* Task directions
Would you reproduce, word for word, only the lines running from the top of the data through the line containing "Это веб-приложение, которое", and none of the pictures?

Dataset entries
►

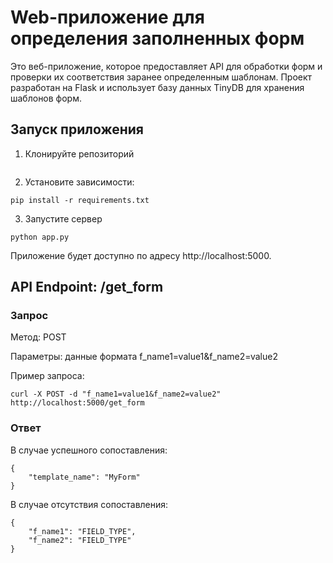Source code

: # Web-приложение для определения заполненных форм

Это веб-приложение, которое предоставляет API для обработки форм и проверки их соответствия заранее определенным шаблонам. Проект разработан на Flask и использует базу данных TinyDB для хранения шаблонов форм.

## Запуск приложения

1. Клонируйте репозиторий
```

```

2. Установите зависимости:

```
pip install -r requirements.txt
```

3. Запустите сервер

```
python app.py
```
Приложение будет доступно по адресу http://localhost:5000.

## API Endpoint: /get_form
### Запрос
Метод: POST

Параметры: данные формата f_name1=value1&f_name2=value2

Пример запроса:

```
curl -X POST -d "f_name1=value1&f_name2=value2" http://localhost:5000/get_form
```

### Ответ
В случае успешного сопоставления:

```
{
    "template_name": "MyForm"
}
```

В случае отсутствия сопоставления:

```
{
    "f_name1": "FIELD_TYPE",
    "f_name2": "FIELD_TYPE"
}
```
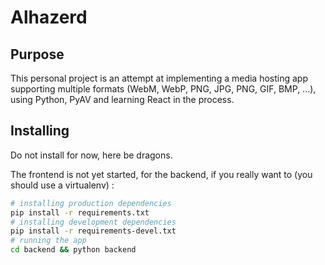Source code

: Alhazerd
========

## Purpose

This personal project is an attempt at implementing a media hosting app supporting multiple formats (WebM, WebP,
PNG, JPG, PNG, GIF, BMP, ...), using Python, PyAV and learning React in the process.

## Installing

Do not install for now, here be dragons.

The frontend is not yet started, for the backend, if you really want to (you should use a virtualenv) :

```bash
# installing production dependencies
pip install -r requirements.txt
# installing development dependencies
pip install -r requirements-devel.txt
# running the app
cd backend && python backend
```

◄

* Response to the task
Source code

: # Web-приложение для определения заполненных форм

Это веб-приложение, которое предоставляет API для обработки форм и проверки их соответствия заранее определенным шаблонам. Проект разработан на Flask и использует базу данных TinyDB для хранения шаблонов форм.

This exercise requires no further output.